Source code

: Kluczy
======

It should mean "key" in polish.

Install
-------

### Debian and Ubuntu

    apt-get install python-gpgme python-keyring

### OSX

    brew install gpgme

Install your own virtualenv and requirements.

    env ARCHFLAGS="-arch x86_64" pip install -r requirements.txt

────

§ WORK TO BE COMPLETED
Sift the data above for lines with "gpgme", then copy each one.

§ ANSWER BOX
    apt-get install python-gpgme python-keyring
    brew install gpgme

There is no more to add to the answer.